Pictures paired with source code:
----
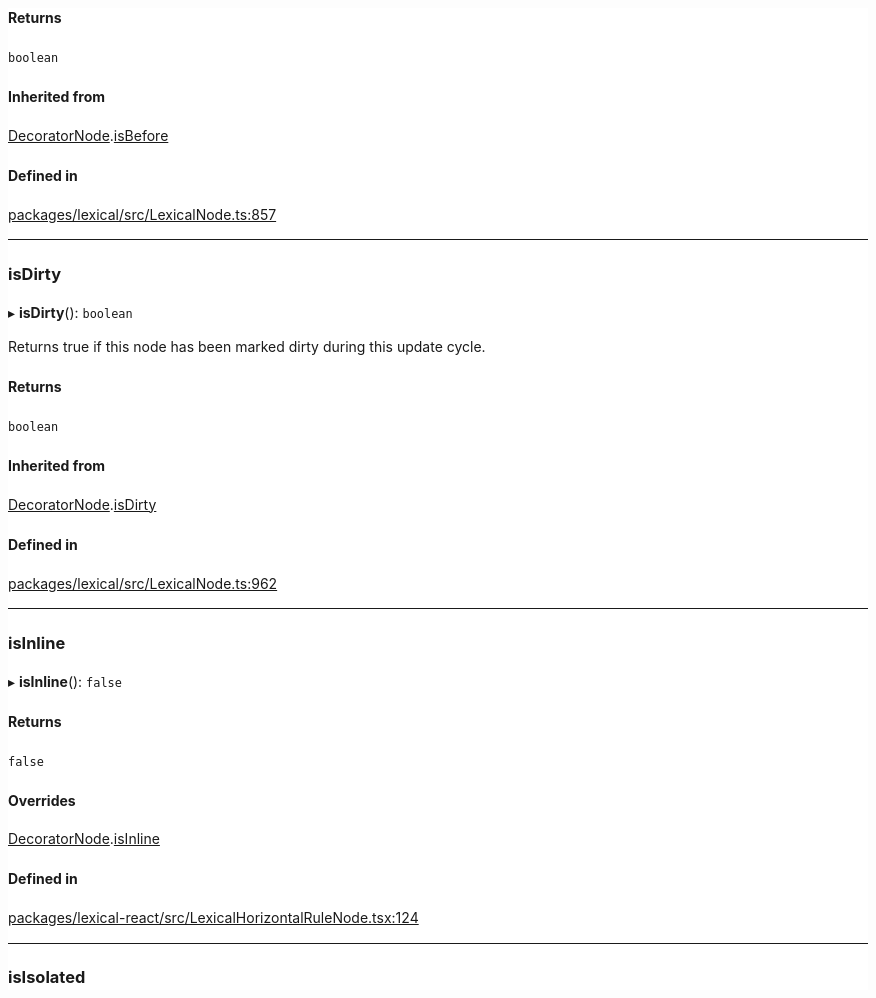 #### Returns

`boolean`

#### Inherited from

[DecoratorNode](lexical.DecoratorNode.md).[isBefore](lexical.DecoratorNode.md#isbefore)

#### Defined in

[packages/lexical/src/LexicalNode.ts:857](https://github.com/QubitPi/lexical/tree/main/packages/lexical/src/LexicalNode.ts#L857)

___

### isDirty

▸ **isDirty**(): `boolean`

Returns true if this node has been marked dirty during this update cycle.

#### Returns

`boolean`

#### Inherited from

[DecoratorNode](lexical.DecoratorNode.md).[isDirty](lexical.DecoratorNode.md#isdirty)

#### Defined in

[packages/lexical/src/LexicalNode.ts:962](https://github.com/QubitPi/lexical/tree/main/packages/lexical/src/LexicalNode.ts#L962)

___

### isInline

▸ **isInline**(): ``false``

#### Returns

``false``

#### Overrides

[DecoratorNode](lexical.DecoratorNode.md).[isInline](lexical.DecoratorNode.md#isinline)

#### Defined in

[packages/lexical-react/src/LexicalHorizontalRuleNode.tsx:124](https://github.com/QubitPi/lexical/tree/main/packages/lexical-react/src/LexicalHorizontalRuleNode.tsx#L124)

___

### isIsolated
----
[Task requirements]:
Lines that contain "isDirty" should be pulled from the entries above and reported.

[Output below]:
### isDirty
▸ **isDirty**(): `boolean`
[DecoratorNode](lexical.DecoratorNode.md).[isDirty](lexical.DecoratorNode.md#isdirty)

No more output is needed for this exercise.